__Work item__. Report how many lines of the data contain the string "결과값을". Add nothing.

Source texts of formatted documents
────
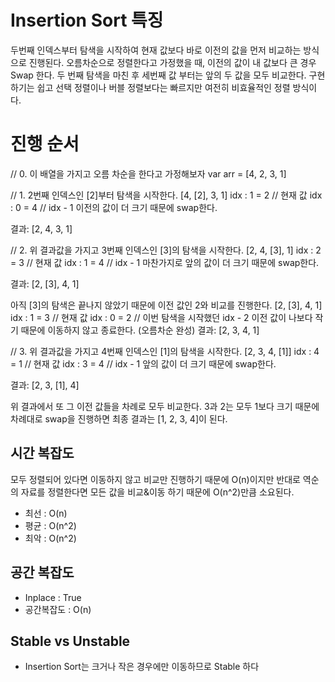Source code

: # Insertion Sort 특징
두번째 인덱스부터 탐색을 시작하여 현재 값보다 바로 이전의 값을 먼저 비교하는 방식으로 진행된다.
오름차순으로 정렬한다고 가정했을 때, 이전의 값이 내 값보다 큰 경우 Swap 한다.
두 번째 탐색을 마친 후 세번째 값 부터는 앞의 두 값을 모두 비교한다.
구현하기는 쉽고 선택 정렬이나 버블 정렬보다는 빠르지만 여전히 비효율적인 정렬 방식이다.

# 진행 순서
// 0. 이 배열을 가지고 오름 차순을 한다고 가정해보자
var arr = [4, 2, 3, 1]

// 1. 2번째 인덱스인 [2]부터 탐색을 시작한다.
[4, [2], 3, 1]
idx : 1 = 2 // 현재 값
idx : 0 = 4 // idx - 1
이전의 값이 더 크기 때문에 swap한다.

결과: [2, 4, 3, 1]

// 2. 위 결과값을 가지고 3번째 인덱스인 [3]의 탐색을 시작한다.
[2, 4, [3], 1]
idx : 2 = 3 // 현재 값
idx : 1 = 4 // idx - 1
마찬가지로 앞의 값이 더 크기 때문에 swap한다.

결과: [2, [3], 4, 1]

아직 [3]의 탐색은 끝나지 않았기 때문에 이전 값인 2와 비교를 진행한다.
[2, [3], 4, 1]
idx : 1 = 3 // 현재 값
idx : 0 = 2 // 이번 탐색을 시작했던 idx - 2
이전 값이 나보다 작기 때문에 이동하지 않고 종료한다. (오름차순 완성)
결과: [2, 3, 4, 1]

// 3. 위 결과값을 가지고 4번째 인덱스인 [1]의 탐색을 시작한다.
[2, 3, 4, [1]]
idx : 4 = 1 // 현재 값
idx : 3 = 4 // idx - 1
앞의 값이 더 크기 때문에 swap한다.

결과: [2, 3, [1], 4]

위 결과에서 또 그 이전 값들을 차례로 모두 비교한다.
3과 2는 모두 1보다 크기 때문에 차례대로 swap을 진행하면 최종 결과는 [1, 2, 3, 4]이 된다.


## 시간 복잡도
모두 정렬되어 있다면 이동하지 않고 비교만 진행하기 때문에 O(n)이지만
반대로 역순의 자료를 정렬한다면 모든 값을 비교&이동 하기 때문에 O(n^2)만큼 소요된다.

- 최선 : O(n)
- 평균 : O(n^2)
- 최악 : O(n^2)

## 공간 복잡도
- Inplace : True
- 공간복잡도 : O(n)

## Stable vs Unstable
- Insertion Sort는 크거나 작은 경우에만 이동하므로 Stable 하다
────
__Exercise response__. 2